The Examination Schools of the University of Oxford are located at 75–81 High Street, Oxford, England. The building was designed by Sir Thomas Jackson (1835–1924), who also designed several other University buildings, such as much of Brasenose College. The designs for the building were prepared in 1876 and it was completed in 1882, in Clipsham stone.
The Examination Schools building is Grade II listed.

During the First World War, the Examination Schools together with Somerville College and other Oxford buildings were requisitioned by the War Office to create the 3rd Southern General Hospital, a facility for the Royal Army Medical Corps to treat military casualties. The headquarters of the hospital were at the Examination Schools.
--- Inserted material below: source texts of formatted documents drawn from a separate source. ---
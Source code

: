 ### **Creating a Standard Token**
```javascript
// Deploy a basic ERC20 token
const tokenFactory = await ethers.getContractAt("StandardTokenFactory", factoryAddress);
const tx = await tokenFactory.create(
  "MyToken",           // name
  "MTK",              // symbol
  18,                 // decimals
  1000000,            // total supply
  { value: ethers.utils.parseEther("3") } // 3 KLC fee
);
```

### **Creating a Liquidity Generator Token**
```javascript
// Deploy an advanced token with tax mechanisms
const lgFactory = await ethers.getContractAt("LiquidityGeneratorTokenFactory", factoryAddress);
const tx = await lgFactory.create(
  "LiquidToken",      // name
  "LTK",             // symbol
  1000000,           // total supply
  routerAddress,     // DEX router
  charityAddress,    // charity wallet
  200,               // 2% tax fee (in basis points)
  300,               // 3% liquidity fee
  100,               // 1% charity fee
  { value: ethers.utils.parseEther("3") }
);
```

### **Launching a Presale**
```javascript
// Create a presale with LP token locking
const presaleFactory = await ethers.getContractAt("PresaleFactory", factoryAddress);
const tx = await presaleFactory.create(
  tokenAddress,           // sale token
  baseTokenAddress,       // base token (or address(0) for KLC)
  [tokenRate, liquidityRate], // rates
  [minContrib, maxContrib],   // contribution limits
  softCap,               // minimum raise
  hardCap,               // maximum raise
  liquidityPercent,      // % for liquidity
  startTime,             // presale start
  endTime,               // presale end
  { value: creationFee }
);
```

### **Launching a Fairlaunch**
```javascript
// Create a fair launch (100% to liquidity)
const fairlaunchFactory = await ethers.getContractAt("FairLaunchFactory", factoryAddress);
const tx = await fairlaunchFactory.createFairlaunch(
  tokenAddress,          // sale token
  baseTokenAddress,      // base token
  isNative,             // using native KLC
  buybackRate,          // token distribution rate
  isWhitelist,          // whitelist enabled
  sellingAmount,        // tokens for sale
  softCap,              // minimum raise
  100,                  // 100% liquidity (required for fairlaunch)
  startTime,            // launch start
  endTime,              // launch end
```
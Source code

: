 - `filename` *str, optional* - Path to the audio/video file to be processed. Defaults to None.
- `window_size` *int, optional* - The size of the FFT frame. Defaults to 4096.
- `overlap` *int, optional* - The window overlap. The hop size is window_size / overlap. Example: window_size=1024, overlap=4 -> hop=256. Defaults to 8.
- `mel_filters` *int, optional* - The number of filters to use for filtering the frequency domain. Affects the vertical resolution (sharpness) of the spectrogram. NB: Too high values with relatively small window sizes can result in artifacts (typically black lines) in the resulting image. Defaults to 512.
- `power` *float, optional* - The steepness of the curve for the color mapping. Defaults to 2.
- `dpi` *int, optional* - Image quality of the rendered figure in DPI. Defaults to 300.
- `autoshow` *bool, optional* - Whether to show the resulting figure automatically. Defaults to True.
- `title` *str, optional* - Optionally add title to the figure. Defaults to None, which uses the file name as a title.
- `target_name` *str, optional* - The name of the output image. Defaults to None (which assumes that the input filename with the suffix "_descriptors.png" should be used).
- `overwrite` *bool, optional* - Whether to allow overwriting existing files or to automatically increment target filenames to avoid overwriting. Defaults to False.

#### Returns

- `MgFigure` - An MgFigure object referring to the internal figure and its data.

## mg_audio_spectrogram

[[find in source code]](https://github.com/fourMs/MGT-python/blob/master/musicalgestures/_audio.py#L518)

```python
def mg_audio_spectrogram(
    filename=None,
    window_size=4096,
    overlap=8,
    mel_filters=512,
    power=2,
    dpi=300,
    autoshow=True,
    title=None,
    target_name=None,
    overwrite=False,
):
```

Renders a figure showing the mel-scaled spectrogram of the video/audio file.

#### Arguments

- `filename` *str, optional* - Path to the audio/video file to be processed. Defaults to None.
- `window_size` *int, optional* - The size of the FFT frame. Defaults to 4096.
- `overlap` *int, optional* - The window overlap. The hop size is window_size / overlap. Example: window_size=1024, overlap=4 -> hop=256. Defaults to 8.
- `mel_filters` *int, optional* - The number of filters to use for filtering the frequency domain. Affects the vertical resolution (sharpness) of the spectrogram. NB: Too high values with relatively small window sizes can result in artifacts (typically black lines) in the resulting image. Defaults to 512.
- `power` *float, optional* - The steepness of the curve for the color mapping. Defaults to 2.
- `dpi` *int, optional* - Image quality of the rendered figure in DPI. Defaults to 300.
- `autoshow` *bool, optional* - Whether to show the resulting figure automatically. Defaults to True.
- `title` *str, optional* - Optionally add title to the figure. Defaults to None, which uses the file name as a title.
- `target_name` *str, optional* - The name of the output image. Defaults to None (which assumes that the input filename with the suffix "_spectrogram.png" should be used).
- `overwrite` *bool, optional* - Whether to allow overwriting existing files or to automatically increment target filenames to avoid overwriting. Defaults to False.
The main purpose of the Schools is for the organisation and administration of the university examinations. Many of the final and other examinations for the University's students take place in the building, especially during Trinity Term. There is access to the building from both the High Street and Merton Street. Traditionally there have been parties in the street by students who have finished their exams, although the University tries to take measures to prevent this. At their height, traffic has been disrupted in the High Street.
In Michaelmas Term, the Examination Schools are host to the university's Freshers' Fair.

The building provides a major lecturing facility for the University and is also used as a meeting and conference venue outside term time. It is one of the largest buildings owned by the University.

The Ruskin School of Drawing & Fine Art is located at 74 High Street to the east of the Examination Schools and University College is to the west.